_EXERCISE OBJECTIVE_: Check every line of the data below for the word "coordinates", then give only the number of lines that have it.

_INPUT MATERIAL_:
════════

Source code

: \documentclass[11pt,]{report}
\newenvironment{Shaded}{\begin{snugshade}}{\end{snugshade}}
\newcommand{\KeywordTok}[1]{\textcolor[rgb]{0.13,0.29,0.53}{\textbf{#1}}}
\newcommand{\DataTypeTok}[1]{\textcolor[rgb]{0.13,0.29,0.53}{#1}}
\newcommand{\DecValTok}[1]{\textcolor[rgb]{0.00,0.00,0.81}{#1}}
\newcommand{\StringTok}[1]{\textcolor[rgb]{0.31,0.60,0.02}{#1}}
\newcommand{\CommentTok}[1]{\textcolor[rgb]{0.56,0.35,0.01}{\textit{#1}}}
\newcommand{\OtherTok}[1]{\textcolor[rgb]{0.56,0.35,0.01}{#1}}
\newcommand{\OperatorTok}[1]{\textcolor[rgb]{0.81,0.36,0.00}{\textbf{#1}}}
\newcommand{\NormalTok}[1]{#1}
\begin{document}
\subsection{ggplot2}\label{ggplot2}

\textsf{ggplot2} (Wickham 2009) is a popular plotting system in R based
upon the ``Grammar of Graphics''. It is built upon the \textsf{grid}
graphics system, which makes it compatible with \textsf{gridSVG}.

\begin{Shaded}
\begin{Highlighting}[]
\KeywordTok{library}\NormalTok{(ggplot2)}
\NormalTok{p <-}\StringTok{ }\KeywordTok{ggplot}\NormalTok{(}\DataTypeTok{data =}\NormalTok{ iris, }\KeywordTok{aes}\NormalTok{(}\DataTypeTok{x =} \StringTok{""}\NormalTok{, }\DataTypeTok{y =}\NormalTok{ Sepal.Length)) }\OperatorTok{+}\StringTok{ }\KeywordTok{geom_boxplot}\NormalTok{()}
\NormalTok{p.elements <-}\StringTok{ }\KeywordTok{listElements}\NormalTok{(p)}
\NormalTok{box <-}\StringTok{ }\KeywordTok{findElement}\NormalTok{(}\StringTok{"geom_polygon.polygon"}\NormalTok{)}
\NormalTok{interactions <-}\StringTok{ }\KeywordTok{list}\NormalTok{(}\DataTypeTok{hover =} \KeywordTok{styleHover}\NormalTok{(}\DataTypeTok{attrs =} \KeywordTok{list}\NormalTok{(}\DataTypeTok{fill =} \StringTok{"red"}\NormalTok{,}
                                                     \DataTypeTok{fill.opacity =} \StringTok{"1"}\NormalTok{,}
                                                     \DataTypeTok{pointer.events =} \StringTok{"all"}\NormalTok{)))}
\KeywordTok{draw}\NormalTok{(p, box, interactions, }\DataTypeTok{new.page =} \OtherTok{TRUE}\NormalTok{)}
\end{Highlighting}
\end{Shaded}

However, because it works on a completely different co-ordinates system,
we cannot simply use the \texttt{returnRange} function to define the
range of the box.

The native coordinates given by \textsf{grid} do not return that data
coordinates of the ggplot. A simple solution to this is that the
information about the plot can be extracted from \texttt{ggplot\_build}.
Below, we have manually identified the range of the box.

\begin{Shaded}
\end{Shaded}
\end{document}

════════

_WRITTEN RESPONSE_: 2